Sandoval Announces 5 Percent Pay Cut For State Employees Instead Of Furloughs

CARSON CITY – Gov. Brian Sandoval delivered the bad news in an email to state employees today: His budget will propose a 5 percent across-the-board salary reduction for state employees instead of continuing with a furlough program.

“We must also continue the suspension of merit pay and longevity pay,” he said in the letter.

The change means a slightly larger pay cut than the 4.6 percent reduction in the one-day-a-month unpaid furlough program in the current budget.

“In my meetings with Cabinet officers, I heard consistently that the furloughs are difficult to manage,” Sandoval said. “They result in poor customer service and leave employees with unfinished work that awaits their return after a furlough day. While the 5-percent reduction represents more of a sacrifice than the 4.6 percent, I am hopeful there is a trade-off in workload management.”

Sandoval pledged that he and his staff will take the same 5 percent pay cut.

“I  regret that my first communication with you is to deliver news of this kind,” he said.

Heidi Gansert, chief of staff to Sandoval, said the letter was sent to alert state employees of what is in the upcoming budget to be unveiled Jan. 24.

Besides being difficult to work with, Gansert said the furlough program affects customer service.

“There’s inequity,” she said. “There are some people who take the furloughs and there are others who have been exempted out of the furloughs. This puts everyone on an equal footing.”

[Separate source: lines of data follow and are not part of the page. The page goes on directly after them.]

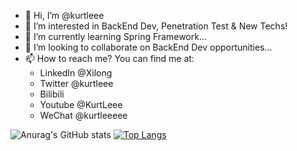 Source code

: - 👋 Hi, I’m @kurtleee
- 👀 I’m interested in BackEnd Dev, Penetration Test & New Techs!
- 🌱 I’m currently learning Spring Framework...
- 💞️ I’m looking to collaborate on BackEnd Dev opportunities...
- 📫 How to reach me? You can find me at:
  - LinkedIn @Xilong
  - Twitter @kurtleee
  - Bilibili
  - Youtube @KurtLeee
  - WeChat @kurtleeeee

<!---
kurtleee/kurtleee is a ✨ special ✨ repository because its `README.md` (this file) appears on your GitHub profile.
You can click the Preview link to take a look at your changes.
--->


![Anurag's GitHub stats](https://github-readme-stats.vercel.app/api?username=kurtleee&show_icons=true&theme=radical)
[![Top Langs](https://github-readme-stats.vercel.app/api/top-langs/?username=kurtleee&layout=compact)](https://github.com/anuraghazra/github-readme-stats)
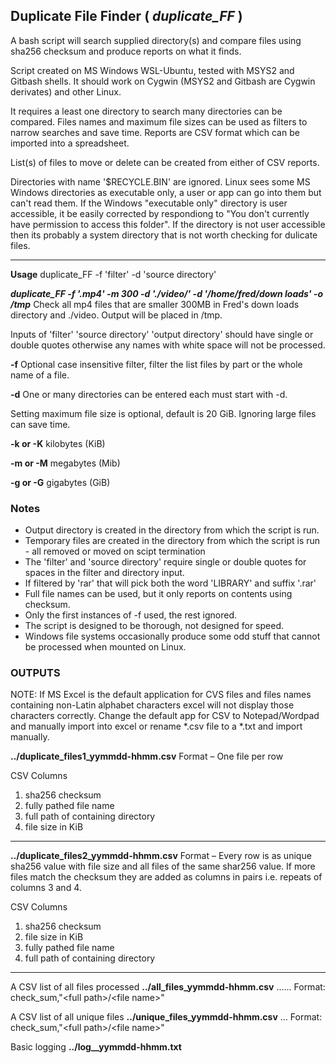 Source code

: ## Duplicate File Finder ( *duplicate_FF* )
A bash script will search supplied directory(s) and compare files using sha256 checksum and produce reports on what it finds.                  
                                                                  
Script created on MS Windows WSL-Ubuntu, tested with MSYS2 and Gitbash shells.  It should work on Cygwin (MSYS2 and Gitbash are Cygwin derivates) and other Linux.                                                     

It requires a least one directory to search many directories can be compared.  Files names and maximum file sizes can be used as filters to narrow searches and save time. Reports are CSV format which can be imported into a spreadsheet. 

List(s) of files to move or delete can be created from either of CSV reports. 

Directories with name '$RECYCLE.BIN' are ignored. Linux sees some MS Windows directories as executable only, a user or app can go into them but can't read them. If the Windows "executable only" directory is user accessible, it be easily corrected by respondiong to "You don't currently have permission to access this folder".  If the directory is not user accessible then its probably a system directory that is not worth checking for dulicate files.  
__________________________________________________________________________________________

__Usage__ 
duplicate_FF -f 'filter' -d 'source directory' 

**_duplicate_FF -f '.mp4' -m 300 -d './video/' -d '/home/fred/down loads' -o /tmp_** Check all mp4 files that are smaller 300MB in Fred's down loads directory and ./video. Output will be placed in /tmp.   

Inputs of 'filter' 'source directory' 'output directory' should have single or double quotes otherwise any names with white space will not be processed.


**-f** Optional case insensitive filter, filter the list files by part or the whole name of a file. 

**-d** One or many directories can be entered each must start with -d.  

Setting maximum file size is optional, default is 20 GiB.  Ignoring large files can save time.

**-k or -K** kilobytes (KiB)

**-m or -M** megabytes (Mib)

**-g or -G** gigabytes (GiB)
    
### Notes
* Output directory is created in the directory from which the script is run.
* Temporary files are created in the directory from which the script is run - all removed or moved on scipt termination
* The 'filter' and 'source directory' require single or double quotes for spaces in the filter and directory input.
* If filtered by 'rar' that will pick both the word 'LIBRARY' and suffix '.rar'
* Full file names can be used, but it only reports on contents using checksum.  
* Only the first instances of -f used, the rest ignored.
* The script is designed to be thorough, not designed for speed.
* Windows file systems occasionally produce some odd stuff that cannot be processed when mounted on Linux.

### OUTPUTS 

NOTE: If MS Excel is the default application for CVS files and files names containing non-Latin alphabet characters excel will not display those characters correctly. Change the default app for CSV to Notepad/Wordpad and manually import into excel or rename *.csv file to a *.txt and import manually.  
  
__../duplicate_files1_yymmdd-hhmm.csv__  Format – One file per row

CSV Columns 
1. sha256 checksum
2. fully pathed file name
3. full path of containing directory
4. file size in KiB
------------------------------------

__../duplicate_files2_yymmdd-hhmm.csv__  Format – Every row is as unique sha256 value with file size and all files of the same shar256 value. If more files match the checksum they are added as columns in <file> <directory> pairs i.e. repeats of columns 3 and 4.  

CSV Columns
1. sha256 checksum
2. file size in KiB 
3. fully pathed file name 
4. full path of containing directory
------------------------------------
A CSV list of all files processed __../all_files_yymmdd-hhmm.csv__   ...... Format: check_sum,\"\<full path\>\/\<file name\>\"

A CSV list of all unique files  __../unique_files_yymmdd-hhmm.csv__  ... Format: check_sum,\"\<full path\>\/\<file name\>\"

Basic logging __../log__yymmdd-hhmm.txt__  
   

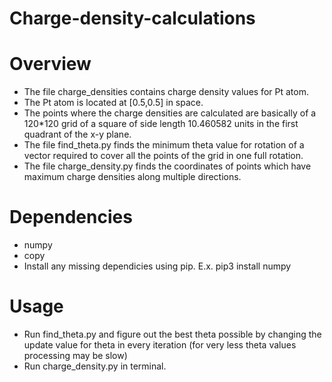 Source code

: # Charge-density-calculations

 Overview
 ============
 * The file charge_densities contains charge density values for Pt atom. 
 * The Pt atom is located at [0.5,0.5] in space.
 * The points where the charge densities are calculated are basically of a 120*120 grid of a square of side length 10.460582 units in the first quadrant of the x-y plane.
 * The file find_theta.py finds the minimum theta value for rotation of a vector required to cover all the points of the grid in one full rotation.
 * The file charge_density.py finds the coordinates of points which have maximum charge densities along multiple directions.

 Dependencies
 ============
 * numpy
 * copy 
 * Install any missing dependicies using pip. E.x. pip3 install numpy 

 Usage 
 ============
 * Run find_theta.py and figure out the best theta possible by changing the update value for theta in every iteration (for very less theta 
   values processing may be slow)
 * Run charge_density.py in terminal.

Gansert acknowledged that moving to a pay reduction will mean more work and less pay than under the furlough program.

She also acknowledged that the pay cut proposal was not vetted with legislative leadership.

“We had not talked about this specifically,” Gansert said. “The governor had discussed repeatedly in various discussions . . . that we were going to do something that was furlough-like.”

Former Gov. Jim Gibbons also proposed a 6 percent pay cut for state employees in his 2009 budget. The Legislature opted instead for the furlough program.